DevNW has plans to develop Evergreen Church into 19 units of affordable housing. (Amanda Loman/Salem Reporter)

A bill that allows affordable housing developments to be sited on land zoned for commercial use or that is owned publicly or by religious groups cleared the Legislature Tuesday. The legislation (Senate Bill 8) allows affordable housing to be built at greater densities.

Affordable housing projects often get bogged down in cumbersome permitting processes that the bill would allow developers to sidestep.

While the city of Salem is already moving toward making the city’s housing stock denser, developers say the bill will clear roadblocks toward building more modestly priced apartments and houses.

Emily Reiman, CEO of nonprofit DevNW, weighed in to support the bill while it was it was being considered by a committee earlier during the legislative session. She said in that for affordable housing projects to work developers “need to find ‘unicorn’ properties.”

That’s land zoned multifamily, that’s for sale at an affordable price, isn’t near a wetland or slope and is near transportation, schools, and other services.

“You can imagine the difficulty,” she wrote in her testimony.

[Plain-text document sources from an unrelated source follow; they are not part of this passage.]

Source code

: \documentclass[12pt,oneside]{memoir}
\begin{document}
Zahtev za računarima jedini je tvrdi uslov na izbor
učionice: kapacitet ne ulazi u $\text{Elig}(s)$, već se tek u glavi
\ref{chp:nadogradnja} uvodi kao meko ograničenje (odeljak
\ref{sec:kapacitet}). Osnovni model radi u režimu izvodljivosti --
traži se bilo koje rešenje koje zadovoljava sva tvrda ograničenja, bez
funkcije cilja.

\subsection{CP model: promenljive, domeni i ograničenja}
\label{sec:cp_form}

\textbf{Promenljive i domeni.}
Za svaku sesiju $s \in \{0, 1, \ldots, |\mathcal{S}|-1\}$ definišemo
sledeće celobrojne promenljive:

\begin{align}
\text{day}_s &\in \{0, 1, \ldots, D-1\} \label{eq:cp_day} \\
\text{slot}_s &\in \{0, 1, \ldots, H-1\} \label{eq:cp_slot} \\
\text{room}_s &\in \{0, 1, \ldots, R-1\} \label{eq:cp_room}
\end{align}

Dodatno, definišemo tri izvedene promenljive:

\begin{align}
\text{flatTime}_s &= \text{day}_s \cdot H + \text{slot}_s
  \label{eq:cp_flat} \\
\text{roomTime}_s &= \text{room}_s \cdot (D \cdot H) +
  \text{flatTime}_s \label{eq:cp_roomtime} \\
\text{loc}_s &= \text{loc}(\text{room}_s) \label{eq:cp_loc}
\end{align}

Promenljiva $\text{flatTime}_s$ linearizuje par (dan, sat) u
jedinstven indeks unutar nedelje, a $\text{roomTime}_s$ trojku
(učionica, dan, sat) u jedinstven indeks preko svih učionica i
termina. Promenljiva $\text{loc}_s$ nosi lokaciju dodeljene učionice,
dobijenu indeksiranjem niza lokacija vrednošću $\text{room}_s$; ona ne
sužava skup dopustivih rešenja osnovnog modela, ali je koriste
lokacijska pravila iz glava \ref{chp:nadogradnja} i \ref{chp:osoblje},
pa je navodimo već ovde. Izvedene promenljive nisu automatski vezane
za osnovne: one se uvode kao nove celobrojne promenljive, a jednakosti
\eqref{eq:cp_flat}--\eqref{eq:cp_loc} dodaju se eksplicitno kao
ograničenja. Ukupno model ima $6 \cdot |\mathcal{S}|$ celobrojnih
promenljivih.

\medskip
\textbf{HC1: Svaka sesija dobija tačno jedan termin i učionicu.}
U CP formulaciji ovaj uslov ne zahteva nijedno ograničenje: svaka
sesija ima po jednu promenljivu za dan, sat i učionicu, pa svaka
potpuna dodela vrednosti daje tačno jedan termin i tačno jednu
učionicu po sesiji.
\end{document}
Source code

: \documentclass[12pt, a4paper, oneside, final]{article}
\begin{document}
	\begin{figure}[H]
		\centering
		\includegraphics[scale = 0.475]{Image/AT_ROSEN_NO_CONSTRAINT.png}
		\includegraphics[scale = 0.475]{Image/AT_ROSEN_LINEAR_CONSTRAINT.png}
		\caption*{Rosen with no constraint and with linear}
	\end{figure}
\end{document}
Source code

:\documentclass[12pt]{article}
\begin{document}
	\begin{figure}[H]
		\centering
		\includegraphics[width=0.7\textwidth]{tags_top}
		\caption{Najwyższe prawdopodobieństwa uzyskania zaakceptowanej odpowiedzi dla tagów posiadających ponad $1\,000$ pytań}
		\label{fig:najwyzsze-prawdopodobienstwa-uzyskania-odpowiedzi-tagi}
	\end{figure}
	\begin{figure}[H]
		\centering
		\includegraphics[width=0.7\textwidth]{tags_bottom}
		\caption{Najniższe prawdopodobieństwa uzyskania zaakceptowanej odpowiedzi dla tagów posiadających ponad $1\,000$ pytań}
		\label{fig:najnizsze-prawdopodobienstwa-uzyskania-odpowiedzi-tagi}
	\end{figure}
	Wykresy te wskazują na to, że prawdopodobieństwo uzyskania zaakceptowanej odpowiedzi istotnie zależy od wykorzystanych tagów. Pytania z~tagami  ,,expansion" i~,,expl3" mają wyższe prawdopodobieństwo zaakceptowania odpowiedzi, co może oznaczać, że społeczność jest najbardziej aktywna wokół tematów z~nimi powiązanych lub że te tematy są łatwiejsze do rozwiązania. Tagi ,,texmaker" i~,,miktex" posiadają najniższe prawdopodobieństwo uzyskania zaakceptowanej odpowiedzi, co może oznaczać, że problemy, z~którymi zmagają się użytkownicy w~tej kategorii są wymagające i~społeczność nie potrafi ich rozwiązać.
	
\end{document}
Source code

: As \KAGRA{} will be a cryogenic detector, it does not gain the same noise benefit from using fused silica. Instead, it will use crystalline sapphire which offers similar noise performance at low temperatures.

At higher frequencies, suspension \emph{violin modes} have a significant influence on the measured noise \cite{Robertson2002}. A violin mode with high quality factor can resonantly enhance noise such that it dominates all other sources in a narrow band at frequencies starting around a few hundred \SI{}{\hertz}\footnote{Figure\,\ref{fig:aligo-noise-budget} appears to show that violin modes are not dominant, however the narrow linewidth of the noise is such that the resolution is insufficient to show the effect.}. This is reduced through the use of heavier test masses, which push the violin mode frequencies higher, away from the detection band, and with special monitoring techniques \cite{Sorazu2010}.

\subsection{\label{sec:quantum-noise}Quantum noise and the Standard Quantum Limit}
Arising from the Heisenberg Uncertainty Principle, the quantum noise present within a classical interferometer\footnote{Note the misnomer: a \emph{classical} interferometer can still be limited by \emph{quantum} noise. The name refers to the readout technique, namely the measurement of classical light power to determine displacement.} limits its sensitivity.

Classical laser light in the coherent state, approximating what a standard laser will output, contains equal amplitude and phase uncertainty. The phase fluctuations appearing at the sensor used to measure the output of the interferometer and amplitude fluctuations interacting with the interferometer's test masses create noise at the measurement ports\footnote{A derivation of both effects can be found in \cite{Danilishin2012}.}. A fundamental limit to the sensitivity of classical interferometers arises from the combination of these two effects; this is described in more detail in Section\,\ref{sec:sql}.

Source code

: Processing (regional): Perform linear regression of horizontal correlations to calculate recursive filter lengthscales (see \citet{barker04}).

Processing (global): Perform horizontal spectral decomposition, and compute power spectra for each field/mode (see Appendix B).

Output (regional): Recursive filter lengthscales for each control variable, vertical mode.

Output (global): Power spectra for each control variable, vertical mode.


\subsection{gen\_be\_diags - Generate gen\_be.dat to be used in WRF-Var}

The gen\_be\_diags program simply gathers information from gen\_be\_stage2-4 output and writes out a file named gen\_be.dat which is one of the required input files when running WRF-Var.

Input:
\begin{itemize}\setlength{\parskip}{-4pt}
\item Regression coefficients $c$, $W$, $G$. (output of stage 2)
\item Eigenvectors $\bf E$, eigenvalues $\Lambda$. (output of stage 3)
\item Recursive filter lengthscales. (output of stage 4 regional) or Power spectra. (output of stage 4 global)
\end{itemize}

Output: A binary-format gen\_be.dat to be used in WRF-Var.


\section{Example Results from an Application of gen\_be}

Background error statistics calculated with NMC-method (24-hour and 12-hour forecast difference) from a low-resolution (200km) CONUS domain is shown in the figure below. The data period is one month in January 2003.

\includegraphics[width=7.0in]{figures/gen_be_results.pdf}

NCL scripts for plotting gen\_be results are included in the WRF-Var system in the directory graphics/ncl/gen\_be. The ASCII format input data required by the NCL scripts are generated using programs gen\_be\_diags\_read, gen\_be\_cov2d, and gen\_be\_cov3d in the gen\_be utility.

DevNW has plans to develop 19 units of studios and one-bedrooms at 905 Cottage St. N.E. inside Evergreen Church, but faced multiple hurdles including neighborhood pushback over re-zoning the property.

In her letter, Reiman said the bill would remove the re-zoning requirement while maintaining the ability to review project designs.

“Reducing the opportunity for NIMBY-driven costs and delays by 50% while preserving public process and local review at the project level rather than both re-zoning and project level,” she wrote.

Eunice Kim, long-range planning manager at the city of Salem, said the bill aligns with the priorities city staff heard during the Our Salem, an ongoing process that will update how the city’s housing, transportation and development will unfold in coming decades.

“In a lot of ways Our Salem is doing the same thing. Mixed use (zones) would allow affordable housing outright,” Kim said.

Michael Andersen, a senior researcher with the Seattle-based sustainability think tank Sightline Institute, told Salem Reporter the bill will reduce the price per unit of creating affordable homes.

Andersen, who testified in support of the bill, said it will also allow affordable housing projects, some on a small scale, in any neighborhood.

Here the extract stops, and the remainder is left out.